Influence of sintering environment on silver sintered on copper substrate

Abstract

Sintered silver joint has been reported as the front-runner for Pb-free die attach joints for high temperature applications. In this study, micron-Ag and nano-Ag paste were sintered in either air or nitrogen (N2) atmosphere. While sintered silver joints have excellent mechanical properties, their performance depends on density and porosity which in turn are dependent on sintering environment. In this study, micron-Ag and nano-Ag paste were sintered in either air or N2 gas environment. Micron-Ag joint failed to sinter in N2 atmosphere but registered die shear strength of 13 MPa when sintered in air despite thick Cu oxides at the Cu-sintered micron-Ag interfaces. Sintering nano-Ag in air promoted an inter-diffused region of Ag–Cu (200 nm) at the Cu-substrate with nano-cracks visible under transmission electron microscope.
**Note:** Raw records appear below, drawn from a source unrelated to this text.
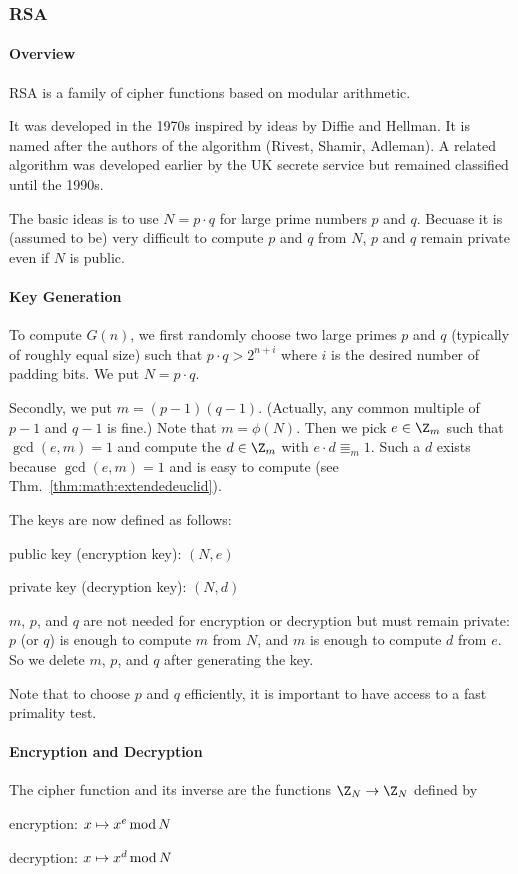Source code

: \subsubsection{RSA}

\paragraph{Overview}
RSA is a family of cipher functions based on modular arithmetic.

It was developed in the 1970s inspired by ideas by Diffie and Hellman.
It is named after the authors of the algorithm (Rivest, Shamir, Adleman).
A related algorithm was developed earlier by the UK secrete service but remained classified until the 1990s.

The basic ideas is to use $N=p\cdot q$ for large prime numbers $p$ and $q$.
Becuase it is (assumed to be) very difficult to compute $p$ and $q$ from $N$, $p$ and $q$ remain private even if $N$ is public.

\paragraph{Key Generation}
To compute $G(n)$, we first randomly choose two large primes $p$ and $q$ (typically of roughly equal size) such that $p\cdot q>2^{n+i}$ where $i$ is the desired number of padding bits.
We put $N=p\cdot q$.

Secondly, we put $m=(p-1)(q-1)$. (Actually, any common multiple of $p-1$ and $q-1$ is fine.)
Note that $m=\phi(N)$.
Then we pick $e\in \Z_m$ such that $\gcd(e,m)=1$ and compute the $d\in\Z_m$ with $e\cdot d\Equiv_m 1$.
Such a $d$ exists because $\gcd(e,m)=1$ and is easy to compute (see Thm.~\ref{thm:math:extendedeuclid}).

The keys are now defined as follows:
\begin{compactitem}
 \item public key (encryption key): $(N,e)$
 \item private key (decryption key): $(N,d)$
\end{compactitem}
$m$, $p$, and $q$ are not needed for encryption or decryption but must remain private: $p$ (or $q$) is enough to compute $m$ from $N$, and $m$ is enough to compute $d$ from $e$.
So we delete $m$, $p$, and $q$ after generating the key.

Note that to choose $p$ and $q$ efficiently, it is important to have access to a fast primality test.

\paragraph{Encryption and Decryption}
The cipher function and its inverse are the functions $\Z_N\to \Z_N$ defined by
\begin{compactitem}
 \item encryption: $x\mapsto x^e\mathop{\mathrm{mod}} N$
 \item decryption: $x\mapsto x^d\mathop{\mathrm{mod}} N$
\end{compactitem}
This nano-cracks reduced the die-shear strength in spite of the finer grain-size found in air-sintered nano-Ag joint. In addition, a nano-indentation method based on “constant-load” was used to differentiate the creep mechanism and elastic-properties of sintered Ag joints produced in air and N2 gas from those of Sn-3.5Ag solder. This simplified approach confirmed the familiar relationship between density and creep resistance observed in other sintered materials; low density sintered Ag was less resistant to creep failure and had a lower elastic modulus than the high density sintered Ag joint.